In Michiko Kakutani's NYT book review of Nouriel Roubini's Crisis Economics, and in the book's foreward, a September 7, 2006 IMF speech is highlighted as containing specific warnings about US housing, and how this would lead to a financial contagion. This would seem to be highly prophetic. So I went to his website looking for this speech. It linked to something from 2009. To get to this point I had to register at his site, and they sent me a an email message, asking what I wanted to know (they seem to sell different levels of access at the Roubini Global Economics--a sort of CNBC with only negative spin). I asked to see the 2006 speech mentioned in the NYT book review, and they pointed me towards a different speech in 2006 that was rather vague. So I asked again for the rather prominent September 7 2006 speech, and they did not answer.
I bet the speech mentions not merely the housing problems, but a bunch of things that could go wrong that did not, which would suggest indiscriminate crisis prediction that is not so impressive. I noted that in his book, he highlights that he predicted exactly two Investment Banks would fail, and as Bear Stearn and Lehman failed, this was spot on. Such specificity is not a sign of accuracy, but tendentious hindsight. To predict '2', and then to count '2', in the maelstrom that occurred, is silly. Why not count Merrill Lynch, as such a failure? It's like trying to say Nostradamus predicted 9/11, or Robert Prector predicted last Thursday's intraday low of 1,065.79, because being that specific shows you can read anything into predictions if you look hard enough.
Nouriel Roubini is a permabear, having continually predicted crises from a variety of influences all the time. He's sensitive to this criticism, and so states he is not a permabear, in that if we make the right investments we can avoid crisis, as if his allowing the possibility of a non-collapse proves he sees both sides. Yet as we never do make the right investments that hypothetical is not very relevant. Further, all his bearish statements are hedged with 'may' in a way that they are nonfalsifiable (eg, there may be a calamity this year--alway true!).
I read his book Crisis Economics, and there's a lot of good stuff in there, but also a lot of strained assertions. For example, he notes that the invigorated SEC in the 1930's was responsible for the next three decades of financial stability in the US. Was that the true cause? Wasn't there a lot going on as well? How could one be confident the SEC was the primary driver here, reading the SEC's 1934 investment act (a lot of signing papers, kinda like our voluminous mortgage paperwork that proved irrelevant)?

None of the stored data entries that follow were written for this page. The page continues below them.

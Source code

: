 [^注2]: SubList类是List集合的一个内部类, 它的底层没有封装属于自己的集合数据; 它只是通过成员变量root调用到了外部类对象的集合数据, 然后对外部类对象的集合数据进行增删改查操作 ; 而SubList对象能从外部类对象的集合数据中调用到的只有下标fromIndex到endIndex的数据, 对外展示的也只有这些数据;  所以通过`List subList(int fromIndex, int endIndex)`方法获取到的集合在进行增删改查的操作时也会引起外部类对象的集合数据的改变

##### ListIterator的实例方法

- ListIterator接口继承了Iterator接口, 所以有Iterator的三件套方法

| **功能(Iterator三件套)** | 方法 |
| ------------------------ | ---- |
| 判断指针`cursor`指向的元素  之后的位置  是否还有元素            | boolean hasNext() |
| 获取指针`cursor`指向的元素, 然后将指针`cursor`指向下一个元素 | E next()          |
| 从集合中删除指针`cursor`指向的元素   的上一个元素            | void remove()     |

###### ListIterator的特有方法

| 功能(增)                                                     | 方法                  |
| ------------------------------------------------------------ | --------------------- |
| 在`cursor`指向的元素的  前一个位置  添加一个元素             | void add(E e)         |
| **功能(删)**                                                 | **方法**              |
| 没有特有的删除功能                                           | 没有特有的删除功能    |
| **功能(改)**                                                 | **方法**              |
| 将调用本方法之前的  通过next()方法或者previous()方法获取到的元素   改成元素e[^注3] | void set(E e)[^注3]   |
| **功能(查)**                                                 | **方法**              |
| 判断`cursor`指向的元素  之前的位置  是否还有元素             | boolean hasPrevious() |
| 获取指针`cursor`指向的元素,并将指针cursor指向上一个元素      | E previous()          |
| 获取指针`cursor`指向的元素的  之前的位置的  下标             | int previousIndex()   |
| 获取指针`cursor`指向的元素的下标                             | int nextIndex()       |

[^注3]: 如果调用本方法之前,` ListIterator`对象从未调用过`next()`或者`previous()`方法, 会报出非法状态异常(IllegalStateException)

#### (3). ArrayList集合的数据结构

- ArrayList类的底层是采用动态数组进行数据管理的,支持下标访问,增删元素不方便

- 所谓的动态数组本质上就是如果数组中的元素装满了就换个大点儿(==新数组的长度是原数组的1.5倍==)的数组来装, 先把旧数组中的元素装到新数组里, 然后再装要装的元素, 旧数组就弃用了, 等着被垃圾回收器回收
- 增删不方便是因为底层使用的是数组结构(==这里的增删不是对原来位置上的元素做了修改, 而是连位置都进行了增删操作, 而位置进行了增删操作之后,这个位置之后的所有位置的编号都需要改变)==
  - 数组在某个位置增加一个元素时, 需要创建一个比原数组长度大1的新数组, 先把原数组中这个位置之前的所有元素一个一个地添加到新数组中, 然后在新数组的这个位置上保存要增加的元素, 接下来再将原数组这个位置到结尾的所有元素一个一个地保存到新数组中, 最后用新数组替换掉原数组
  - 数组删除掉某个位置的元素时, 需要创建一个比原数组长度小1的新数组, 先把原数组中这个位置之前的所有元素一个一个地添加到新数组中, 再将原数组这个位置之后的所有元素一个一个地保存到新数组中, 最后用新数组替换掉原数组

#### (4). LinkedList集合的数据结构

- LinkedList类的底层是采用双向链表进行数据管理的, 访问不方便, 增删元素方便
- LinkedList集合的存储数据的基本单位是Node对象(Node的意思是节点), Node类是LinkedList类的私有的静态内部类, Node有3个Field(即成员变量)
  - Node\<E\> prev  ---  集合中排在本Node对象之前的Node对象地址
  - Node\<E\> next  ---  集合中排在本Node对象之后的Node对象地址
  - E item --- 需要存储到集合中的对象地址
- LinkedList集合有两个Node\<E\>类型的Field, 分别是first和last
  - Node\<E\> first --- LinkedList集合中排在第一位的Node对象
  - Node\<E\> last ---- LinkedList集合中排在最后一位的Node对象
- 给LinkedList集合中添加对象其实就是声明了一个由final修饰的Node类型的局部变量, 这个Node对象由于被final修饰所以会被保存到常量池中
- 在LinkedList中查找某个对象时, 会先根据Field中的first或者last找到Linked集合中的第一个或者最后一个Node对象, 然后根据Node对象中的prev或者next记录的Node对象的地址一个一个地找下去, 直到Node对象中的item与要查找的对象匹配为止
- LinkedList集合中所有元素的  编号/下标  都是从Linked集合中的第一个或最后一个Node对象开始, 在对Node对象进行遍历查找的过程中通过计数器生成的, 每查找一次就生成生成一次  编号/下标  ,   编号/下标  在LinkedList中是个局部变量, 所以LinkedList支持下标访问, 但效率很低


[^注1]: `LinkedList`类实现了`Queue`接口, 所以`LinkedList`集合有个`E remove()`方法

It's an insanely naive post hoc ergo propter hoc type of proof, one that he would never find compelling for any of his adversaries. His recitation of the run-up to the housing crisis is, at this point, not interesting (everyone--government, investors, homeowners, banks--levered too much into housing, I'm bored reading about that fact).
Anyway, if anyone has a link to his singular speech, the internet could use it.
The speech is referenced at http://www.imf.org/external/pubs/ft/survey/2006/101606.pdf but I haven't found an actual transcript so far.
I would argue that, to the contrary, the SEC's onerous restrictions on who may invest in private equity and how private equity may be marketed serves only to retard economic growth and hinder stability.
It looks like ECRI (where Roubini and other sites linked for the transcript) had all of their 2004-2006 press releases disappear.
Yes, everything from Jan 04 to Feb 07 has disappeared at ECRI.
And 2006 is to new for the internet archive. I am stumped.
Interesting that economists never site culture as a contributing factor to economic stability.
Post-WW2/Depression, surely the prudent attitude of the population towards things like risk and debt played an important part in the post-war prosperity.
Why is it we never give the public any credit? It's always those in positions of power and influence that are self-congratulating themselves on any positive outcomes.